Nortel Networks April 4 has agreed
to sell its remaining 6,000 wireless, networking, and other patents to patent-poor Google for $900 million in cash.
Google craves the patents, which Nortel said spans "nearly every aspect of telecommunications and additional markets as well, including Internet search and social networking," to stave off increasingly rampant patent litigation.
"One of a company's best defenses against this kind of litigation is (ironically) to have a formidable patent portfolio, as this helps maintain your freedom to develop new products and services," wrote Google's Kent Walker, senior vice president and general counsel
The kicker is that the deal is a "stalking horse asset sale agreement," which means Google is the starting point against which others companies may bid before the auction. To wit, a higher bigger could emerge to challenge Google for the patents.
Rumors of possible bidders for Nortel's patents ignited shortly after the networking giant filed for bankruptcy in January 2009. Nortel had been selling off pieces of its company for the last several years, including shedding its VOIP
business to Genband in February 2010.
But Nortel still has thousand of viable patents that need a home. J.P. Morgan analysts said
last December Google and Apple were gunning for Nortel's patents for 4G wireless communications, also known as Long Term Evolution (LTE).
4G networks are far faster than the current 3G networks. This affords considerable opportunities not only for smartphone software such as Google's Android and Apple's iOS platforms. Research in Motion might also be an interested bidder for the Nortel patents, as the company seeks to fortify its falling smartphone business.
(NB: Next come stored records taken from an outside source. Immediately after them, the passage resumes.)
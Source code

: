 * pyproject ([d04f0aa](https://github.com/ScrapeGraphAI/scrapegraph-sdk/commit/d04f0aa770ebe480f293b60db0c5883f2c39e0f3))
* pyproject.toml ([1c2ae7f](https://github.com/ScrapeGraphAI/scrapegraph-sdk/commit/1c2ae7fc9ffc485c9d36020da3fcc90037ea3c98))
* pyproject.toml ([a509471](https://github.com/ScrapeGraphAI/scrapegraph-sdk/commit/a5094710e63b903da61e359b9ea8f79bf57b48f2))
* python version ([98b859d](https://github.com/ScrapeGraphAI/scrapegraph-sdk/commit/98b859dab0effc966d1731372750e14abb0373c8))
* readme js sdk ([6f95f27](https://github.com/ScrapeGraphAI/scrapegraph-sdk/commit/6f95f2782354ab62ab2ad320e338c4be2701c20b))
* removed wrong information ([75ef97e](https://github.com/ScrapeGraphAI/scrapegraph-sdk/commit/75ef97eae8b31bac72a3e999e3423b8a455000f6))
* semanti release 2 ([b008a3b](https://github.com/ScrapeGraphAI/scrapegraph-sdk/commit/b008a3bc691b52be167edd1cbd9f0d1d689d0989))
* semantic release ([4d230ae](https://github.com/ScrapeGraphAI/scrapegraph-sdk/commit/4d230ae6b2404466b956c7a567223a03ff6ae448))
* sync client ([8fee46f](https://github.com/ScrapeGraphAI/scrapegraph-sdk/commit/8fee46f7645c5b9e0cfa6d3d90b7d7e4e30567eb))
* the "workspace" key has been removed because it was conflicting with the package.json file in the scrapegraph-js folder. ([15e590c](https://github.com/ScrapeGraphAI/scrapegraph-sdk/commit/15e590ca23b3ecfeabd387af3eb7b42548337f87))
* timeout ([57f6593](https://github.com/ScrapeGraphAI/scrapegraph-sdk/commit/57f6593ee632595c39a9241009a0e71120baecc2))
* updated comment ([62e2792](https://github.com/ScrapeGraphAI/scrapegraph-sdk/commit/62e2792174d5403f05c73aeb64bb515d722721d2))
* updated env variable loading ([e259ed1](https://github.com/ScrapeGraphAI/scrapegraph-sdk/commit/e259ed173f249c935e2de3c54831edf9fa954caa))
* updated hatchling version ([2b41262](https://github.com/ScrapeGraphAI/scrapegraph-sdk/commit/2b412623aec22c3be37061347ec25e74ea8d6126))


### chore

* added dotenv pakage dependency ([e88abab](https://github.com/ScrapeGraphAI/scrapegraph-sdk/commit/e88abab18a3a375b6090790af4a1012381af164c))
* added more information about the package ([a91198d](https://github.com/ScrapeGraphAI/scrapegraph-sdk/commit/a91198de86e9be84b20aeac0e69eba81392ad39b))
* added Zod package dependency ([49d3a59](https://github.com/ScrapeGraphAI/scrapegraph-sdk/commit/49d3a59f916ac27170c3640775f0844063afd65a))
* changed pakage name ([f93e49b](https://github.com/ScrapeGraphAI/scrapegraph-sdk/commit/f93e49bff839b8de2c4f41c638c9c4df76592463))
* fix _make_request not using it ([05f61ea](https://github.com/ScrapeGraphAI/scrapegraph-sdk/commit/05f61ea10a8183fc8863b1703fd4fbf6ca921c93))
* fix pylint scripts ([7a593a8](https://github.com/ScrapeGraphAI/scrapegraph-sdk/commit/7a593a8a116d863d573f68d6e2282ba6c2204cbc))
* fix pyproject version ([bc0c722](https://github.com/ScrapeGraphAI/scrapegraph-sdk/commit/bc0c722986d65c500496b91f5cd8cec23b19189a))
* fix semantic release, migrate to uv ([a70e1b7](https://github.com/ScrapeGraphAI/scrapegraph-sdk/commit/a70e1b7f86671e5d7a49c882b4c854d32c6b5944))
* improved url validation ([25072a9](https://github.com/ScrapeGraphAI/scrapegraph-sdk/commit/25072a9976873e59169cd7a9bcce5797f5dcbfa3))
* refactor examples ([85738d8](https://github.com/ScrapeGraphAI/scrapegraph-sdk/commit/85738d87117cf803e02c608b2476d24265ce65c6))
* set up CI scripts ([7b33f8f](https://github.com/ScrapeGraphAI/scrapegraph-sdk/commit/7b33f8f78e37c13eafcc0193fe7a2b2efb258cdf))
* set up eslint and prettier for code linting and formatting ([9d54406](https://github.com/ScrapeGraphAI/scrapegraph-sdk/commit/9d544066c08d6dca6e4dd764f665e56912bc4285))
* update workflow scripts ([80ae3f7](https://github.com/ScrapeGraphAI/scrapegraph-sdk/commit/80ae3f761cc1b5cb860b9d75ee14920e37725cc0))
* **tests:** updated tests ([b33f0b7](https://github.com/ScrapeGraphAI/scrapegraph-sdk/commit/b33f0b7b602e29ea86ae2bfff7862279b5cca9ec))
Google, which admitted to being patent poor compared to older competitors with deeper portfolios, is the most interested buyer in the early going.
The company is currently weathering a copyright infringement lawsuit from Oracle, which claimed
the Android platform unlawfully uses Java code covered in its patents. Patent expert Florian Mueller said
Google's weakness in patents left it open to such lawsuits.
Google has been a vocal advocate for patent reform, which calls for a reimagining of the current system in which patent trolls acquire low-quality software patents and wait to demand licensing fees from those who try to use their technology.
"If successful, we hope this portfolio will not only create a disincentive for others to sue Google, but also help us, our partners and the open source community -- which is integrally involved in projects like Android and Chrome -- continue to innovate," Walker added.
Google won't have to wait terribly long to see if it's bid is successful, or challenged by Apple, RIM or some other bidder. Nortel expects it patent auction to commence in June this year, subject to Canadian and U.S. court approvals.